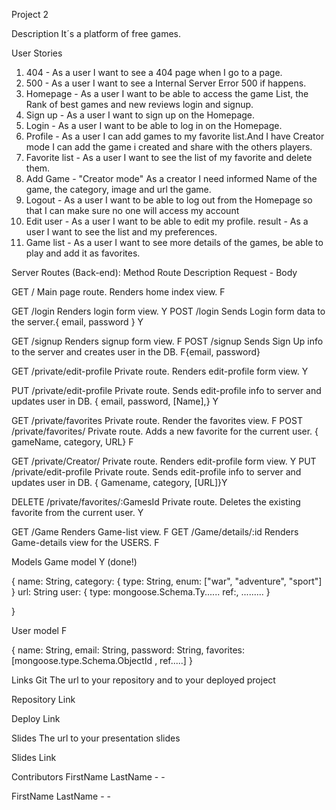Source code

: Project 2

Description
It´s a platform of free games.


User Stories
1) 404 - As a user I want to see a 404 page when I go to a page.
2) 500 - As a user I want to see a Internal Server Error 500 if happens.
3) Homepage - As a user I want to be able to access the game List, the Rank of best games and new reviews login and signup.
4) Sign up - As a user I want to sign up on the Homepage.
5) Login - As a user I want to be able to log in on the Homepage. 
6) Profile -  As a user I can add games to my favorite list.And I have Creator mode I  can add the game i created and share with the others players. 
7) Favorite list - As a user I want to see the list of my favorite and delete them.
8) Add Game - "Creator mode" As a creator I need informed Name of the game, the category, image and url the game.
9) Logout - As a user I want to be able to log out from the Homepage so that I can make sure no one will access my account
10) Edit user - As a user I want to be able to edit my profile.
result - As a user I want to see the list and my preferences.
11) Game list - As a user I want to see more details of the games, be able to play and add it as favorites.

Server Routes (Back-end):
Method	Route	Description	Request - Body

GET	/	Main page route. Renders home index view.	 F

GET	/login	Renders login form view. Y
POST	/login	Sends Login form data to the server.{ email, password } Y

GET	/signup	Renders signup form view. F
POST	/signup	Sends Sign Up info to the server and creates user in the DB. F{email, password}

GET	/private/edit-profile	Private route. Renders edit-profile form view.	Y

PUT	/private/edit-profile	Private route. Sends edit-profile info to server and updates user in DB.	{ email, password, [Name],} Y

GET	/private/favorites	Private route. Render the favorites view.	F
POST	/private/favorites/	Private route. Adds a new favorite for the current user.	{ gameName, category, URL} F

GET	/private/Creator/ Private route. Renders edit-profile form view.	Y
PUT	/private/edit-profile	Private route. Sends edit-profile info to server and updates user in DB.	{ Gamename, category, [URL]}Y

DELETE	/private/favorites/:GamesId	Private route. Deletes the existing favorite from the current user.	 Y

GET	/Game	Renders Game-list view.	F
GET	/Game/details/:id	Renders Game-details view for the USERS.	F

Models
Game model Y (done!)

{
    name: String,
    category: {
        type: String,
        enum: ["war", "adventure", "sport"]
    }
    url: String
    user: {
    type: mongoose.Schema.Ty......
ref:, .........
    }

}

User model F 

{
  name: String,
  email: String,
  password: String,
  favorites: [mongoose.type.Schema.ObjectId , ref.....]
}




Links
Git
The url to your repository and to your deployed project

Repository Link

Deploy Link


Slides
The url to your presentation slides

Slides Link

Contributors
FirstName LastName - <github-username> - <linkedin-profile-link>

FirstName LastName - <github-username> - <linkedin-profile-link>
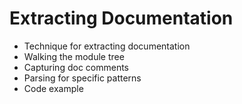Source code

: <script>
// Empty script to enable runes mode
</script>

# Extracting Documentation

- Technique for extracting documentation
- Walking the module tree
- Capturing doc comments
- Parsing for specific patterns
- Code example
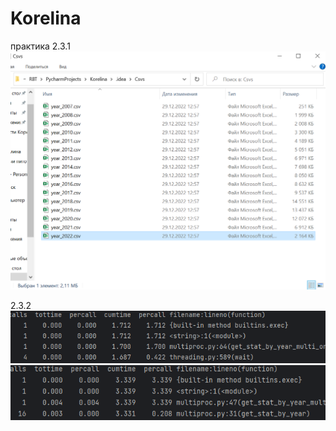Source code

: # Korelina
практика
2.3.1 
![img1.png](img1.png)

2.3.2
![img2.png](img2.png)
![img3.png](img3.png)
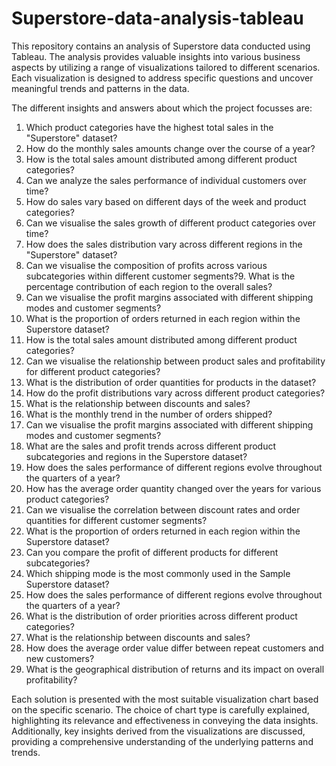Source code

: # Superstore-data-analysis-tableau

This repository contains an analysis of Superstore data conducted using Tableau. The analysis provides valuable insights into various business aspects by utilizing a range of visualizations tailored to different scenarios. Each visualization is designed to address specific questions and uncover meaningful trends and patterns in the data.

The different insights and answers about which the project focusses are:
1. Which product categories have the highest total sales in the "Superstore" dataset?
2. How do the monthly sales amounts change over the course of a year?
3. How is the total sales amount distributed among different product categories?
4. Can we analyze the sales performance of individual customers over time?
5. How do sales vary based on different days of the week and product categories?
6. Can we visualise the sales growth of different product categories over time?
7. How does the sales distribution vary across different regions in the "Superstore" dataset?
8. Can we visualise the composition of profits across various subcategories within different customer segments?9. What is the percentage contribution of each region to the overall sales?
10. Can we visualise the profit margins associated with different shipping modes and customer segments?
11. What is the proportion of orders returned in each region within the Superstore dataset?
12. How is the total sales amount distributed among different product categories?
13. Can we visualise the relationship between product sales and profitability for different product categories?
14. What is the distribution of order quantities for products in the dataset?
15. How do the profit distributions vary across different product categories?
16. What is the relationship between discounts and sales?
17. What is the monthly trend in the number of orders shipped?
18. Can we visualise the profit margins associated with different shipping modes and customer segments?
19. What are the sales and profit trends across different product subcategories and regions in the Superstore dataset?
20. How does the sales performance of different regions evolve throughout the quarters of a year?
21. How has the average order quantity changed over the years for various product categories?
22. Can we visualise the correlation between discount rates and order quantities for different customer segments?
23. What is the proportion of orders returned in each region within the Superstore dataset?
24. Can you compare the profit of different products for different subcategories?
25. Which shipping mode is the most commonly used in the Sample Superstore dataset?
26. How does the sales performance of different regions evolve throughout the quarters of a year?
27. What is the distribution of order priorities across different product categories?
28. What is the relationship between discounts and sales?
29. How does the average order value differ between repeat customers and new customers?
30. What is the geographical distribution of returns and its impact on overall profitability?


Each solution is presented with the most suitable visualization chart based on the specific scenario. The choice of chart type is carefully explained, highlighting its relevance and effectiveness in conveying the data insights. Additionally, key insights derived from the visualizations are discussed, providing a comprehensive understanding of the underlying patterns and trends.
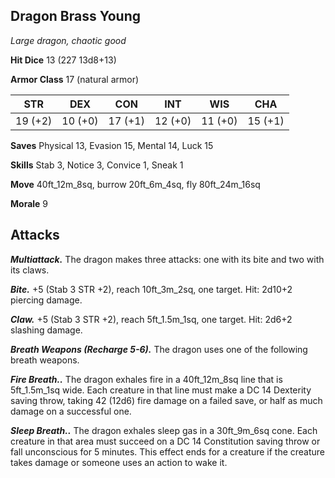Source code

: ## Dragon Brass Young

*Large dragon, chaotic good*

**Hit Dice** 13 (227 13d8+13)

**Armor Class** 17 (natural armor)

| STR     | DEX     | CON     | INT     | WIS     | CHA     |
|---------|---------|---------|---------|---------|---------|
| 19 (+2) | 10 (+0) | 17 (+1) | 12 (+0) | 11 (+0) | 15 (+1) |

**Saves** Physical 13, Evasion 15, Mental 14, Luck 15

**Skills** Stab 3, Notice 3, Convice 1, Sneak 1

**Move** 40ft_12m_8sq, burrow 20ft_6m_4sq, fly 80ft_24m_16sq

**Morale** 9

## Attacks

***Multiattack.*** The dragon makes three attacks: one with its bite and two with its claws.

***Bite.*** +5 (Stab 3 STR +2), reach 10ft_3m_2sq, one target. Hit: 2d10+2 piercing damage.

***Claw.*** +5 (Stab 3 STR +2), reach 5ft_1.5m_1sq, one target. Hit: 2d6+2 slashing damage.

***Breath Weapons (Recharge 5-6).*** The dragon uses one of the following breath weapons.

***Fire Breath..*** The dragon exhales fire in a 40ft_12m_8sq line that is 5ft_1.5m_1sq wide. Each creature in that line must make a DC 14 Dexterity saving throw, taking 42 (12d6) fire damage on a failed save, or half as much damage on a successful one.

***Sleep Breath..*** The dragon exhales sleep gas in a 30ft_9m_6sq cone. Each creature in that area must succeed on a DC 14 Constitution saving throw or fall unconscious for 5 minutes. This effect ends for a creature if the creature takes damage or someone uses an action to wake it.

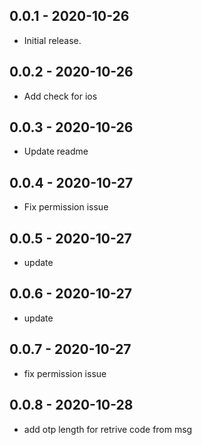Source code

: ## 0.0.1 - 2020-10-26

* Initial release.

## 0.0.2 - 2020-10-26

* Add check for ios

## 0.0.3 - 2020-10-26

* Update readme

## 0.0.4 - 2020-10-27

* Fix permission issue

## 0.0.5 - 2020-10-27

* update

## 0.0.6 - 2020-10-27

* update

## 0.0.7 - 2020-10-27

* fix permission issue

## 0.0.8 - 2020-10-28

* add otp length for retrive code from msg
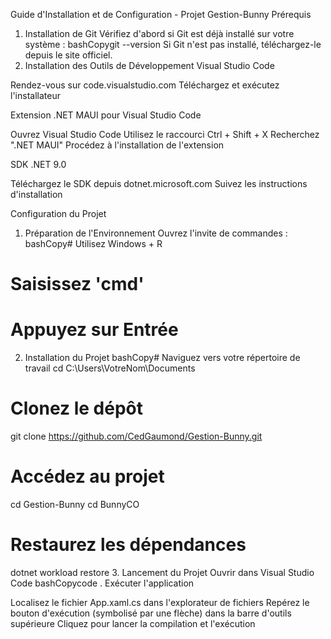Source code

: Guide d'Installation et de Configuration - Projet Gestion-Bunny
Prérequis
1. Installation de Git
Vérifiez d'abord si Git est déjà installé sur votre système :
bashCopygit --version
Si Git n'est pas installé, téléchargez-le depuis le site officiel.
2. Installation des Outils de Développement
Visual Studio Code

Rendez-vous sur code.visualstudio.com
Téléchargez et exécutez l'installateur

Extension .NET MAUI pour Visual Studio Code

Ouvrez Visual Studio Code
Utilisez le raccourci Ctrl + Shift + X
Recherchez ".NET MAUI"
Procédez à l'installation de l'extension

SDK .NET 9.0

Téléchargez le SDK depuis dotnet.microsoft.com
Suivez les instructions d'installation

Configuration du Projet
1. Préparation de l'Environnement
Ouvrez l'invite de commandes :
bashCopy# Utilisez Windows + R
# Saisissez 'cmd'
# Appuyez sur Entrée
2. Installation du Projet
bashCopy# Naviguez vers votre répertoire de travail
cd C:\Users\VotreNom\Documents

# Clonez le dépôt
git clone https://github.com/CedGaumond/Gestion-Bunny.git

# Accédez au projet
cd Gestion-Bunny
cd BunnyCO

# Restaurez les dépendances
dotnet workload restore
3. Lancement du Projet
Ouvrir dans Visual Studio Code
bashCopycode .
Exécuter l'application

Localisez le fichier App.xaml.cs dans l'explorateur de fichiers
Repérez le bouton d'exécution (symbolisé par une flèche) dans la barre d'outils supérieure
Cliquez pour lancer la compilation et l'exécution
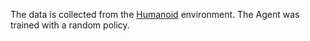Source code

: The data is collected from the [Humanoid](https://gymnasium.farama.org/environments/mujoco/humanoid/) environment. The Agent was trained with a random policy.
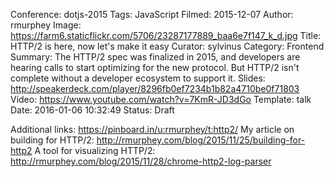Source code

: Conference: dotjs-2015
Tags: JavaScript
Filmed: 2015-12-07
Author: rmurphey
Image: https://farm6.staticflickr.com/5706/23287177889_baa6e7f147_k_d.jpg
Title: HTTP/2 is here, now let's make it easy
Curator: sylvinus
Category: Frontend
Summary: The HTTP/2 spec was finalized in 2015, and developers are hearing calls to start optimizing for the new protocol. But HTTP/2 isn't complete without a developer ecosystem to support it.
Slides: http://speakerdeck.com/player/8296fb0ef7234b1b82a4710be0f71803
Video: https://www.youtube.com/watch?v=7KmR-JD3dGo
Template: talk
Date: 2016-01-06 10:32:49
Status: Draft

Additional links: https://pinboard.in/u:rmurphey/t:http2/
My article on building for HTTP/2: http://rmurphey.com/blog/2015/11/25/building-for-http2 
A tool for visualizing HTTP/2: http://rmurphey.com/blog/2015/11/28/chrome-http2-log-parser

==*==

What is expected
Determine how many lines in the listing include the string "throw", and answer with that number alone.

Final answer
2